Игуменья тяжело встала с кресла, распахнула окно. Чистый воздух, словно святой водой, омыл лицо. Вот он, ее благой мир! Монастырский двор был пуст. Инокини сидели за ткацкими станками, прялками, пяльцами, чистили коров, пекли хлебы, переписывали древние рукописи в библиотеке. Кривобокая Феклуша прошмыгнула под окном и скрылась за дверью монастырской гостиницы, пошла подливать масла в лампады.
Труд и молитва… Беленые стены прекрасны и чисты, как крыло горлицы, травка-муравка – живой ковер и неба свод. Три цвета – белый, зеленый и синий, цвета покоя, благочестия и тишины.

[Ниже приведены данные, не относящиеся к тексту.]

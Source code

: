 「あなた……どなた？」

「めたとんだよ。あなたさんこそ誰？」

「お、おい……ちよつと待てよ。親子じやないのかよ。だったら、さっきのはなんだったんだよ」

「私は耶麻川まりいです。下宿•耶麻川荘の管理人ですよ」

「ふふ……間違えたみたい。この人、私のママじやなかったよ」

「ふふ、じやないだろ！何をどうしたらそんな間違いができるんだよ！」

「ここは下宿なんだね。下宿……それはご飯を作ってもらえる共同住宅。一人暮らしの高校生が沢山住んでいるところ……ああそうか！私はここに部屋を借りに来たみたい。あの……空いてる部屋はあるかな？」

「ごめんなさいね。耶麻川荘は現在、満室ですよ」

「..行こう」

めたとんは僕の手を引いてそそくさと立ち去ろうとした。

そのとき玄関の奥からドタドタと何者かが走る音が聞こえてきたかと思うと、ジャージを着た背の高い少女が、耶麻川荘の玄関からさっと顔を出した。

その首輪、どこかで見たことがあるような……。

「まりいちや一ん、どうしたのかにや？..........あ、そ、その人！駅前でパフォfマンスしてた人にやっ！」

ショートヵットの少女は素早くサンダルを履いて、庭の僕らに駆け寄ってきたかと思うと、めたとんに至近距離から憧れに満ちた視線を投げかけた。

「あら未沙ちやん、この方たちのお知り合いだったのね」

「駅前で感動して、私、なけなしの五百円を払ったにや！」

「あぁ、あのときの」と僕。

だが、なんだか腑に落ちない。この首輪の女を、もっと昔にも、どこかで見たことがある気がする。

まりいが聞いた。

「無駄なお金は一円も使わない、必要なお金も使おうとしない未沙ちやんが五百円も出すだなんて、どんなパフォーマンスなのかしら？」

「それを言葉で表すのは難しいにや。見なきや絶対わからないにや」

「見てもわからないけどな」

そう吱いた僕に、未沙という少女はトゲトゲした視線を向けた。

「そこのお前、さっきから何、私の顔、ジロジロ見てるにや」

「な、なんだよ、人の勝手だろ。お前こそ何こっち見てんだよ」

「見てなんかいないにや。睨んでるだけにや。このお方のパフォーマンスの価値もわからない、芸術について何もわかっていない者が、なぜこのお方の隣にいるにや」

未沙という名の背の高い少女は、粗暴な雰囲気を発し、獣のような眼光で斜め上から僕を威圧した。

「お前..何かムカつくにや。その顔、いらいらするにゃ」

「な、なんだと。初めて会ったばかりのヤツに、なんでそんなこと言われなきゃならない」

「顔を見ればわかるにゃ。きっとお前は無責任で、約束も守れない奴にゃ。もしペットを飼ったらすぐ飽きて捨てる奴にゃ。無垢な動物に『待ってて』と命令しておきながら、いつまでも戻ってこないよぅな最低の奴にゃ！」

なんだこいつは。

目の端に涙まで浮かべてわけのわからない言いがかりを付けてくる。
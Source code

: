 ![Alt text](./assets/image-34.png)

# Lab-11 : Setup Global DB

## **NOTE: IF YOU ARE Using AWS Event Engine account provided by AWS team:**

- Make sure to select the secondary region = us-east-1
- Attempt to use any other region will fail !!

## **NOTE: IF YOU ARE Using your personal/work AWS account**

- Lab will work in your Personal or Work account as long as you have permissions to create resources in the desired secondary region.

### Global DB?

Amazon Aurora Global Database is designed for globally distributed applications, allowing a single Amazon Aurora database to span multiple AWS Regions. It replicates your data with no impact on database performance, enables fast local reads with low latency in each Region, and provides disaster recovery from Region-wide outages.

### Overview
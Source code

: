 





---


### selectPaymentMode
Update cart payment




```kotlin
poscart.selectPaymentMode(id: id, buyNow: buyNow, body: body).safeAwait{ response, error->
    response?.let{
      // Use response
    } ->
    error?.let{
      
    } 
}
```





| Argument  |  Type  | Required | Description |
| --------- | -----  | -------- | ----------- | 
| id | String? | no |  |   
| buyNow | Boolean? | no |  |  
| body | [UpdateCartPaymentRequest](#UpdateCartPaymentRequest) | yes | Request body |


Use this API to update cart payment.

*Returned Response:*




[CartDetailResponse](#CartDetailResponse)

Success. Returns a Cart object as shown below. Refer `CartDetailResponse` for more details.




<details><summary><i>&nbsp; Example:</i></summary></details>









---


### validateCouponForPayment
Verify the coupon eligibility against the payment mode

Тридцать лет назад она вот так же умилилась этой картине. Села на лавочку у Святых ворот, прижалась спиной к узорной колонке и подумала: здесь она будет свободна. Монастырская стена оградит ее от житейских нечистот, переплавит она в мистическом горниле душу свою и искупит вину перед Богом за себя и близких своих. Поднимайся взглядом выше колокольни, омой душу в живительных лучах света и забудешь…
Забудешь, как Мишеньку Белосельского, нареченного жениха, волокли избитого вниз по лестнице. Гвардейцы окаянные, Петровы выкормыши, куда тащите моего жениха? На казнь, девушка! На пытки, милая… Петровы мы, не Софьины! Горят костры в Преображенской слободе перед пыточными избами, вопят стрельцы, растекаются по Москве ручейки крови.
Как жить? Плакать не смей! Жаловаться некому. Маменька со страху совсем ошалела. Каждый вечер всовывает ее, как куклу, в иноземное платье, оголяет плечи и отводит в ассамблею. А там приседай, улыбайся, верти юбкой перед ухмыляющимся кавалером.
Когда сказала маменьке про монастырь, та завопила дурнотно и до синяков отбила руку о дочерины щеки. Только через год удалось уйти от сраму. Стала она сестрой Леонидией, не гнушалась самой черной работы, зимой и летом носила хитон из овечьей шерсти, воду пила из деревянного кубка и молилась в келье своей, не зажигая светильника. И удостоилась благодати. По сию пору мало кто знает в этих стенах, что в жилах сестры Леонидии течет благородная кровь Головкиных.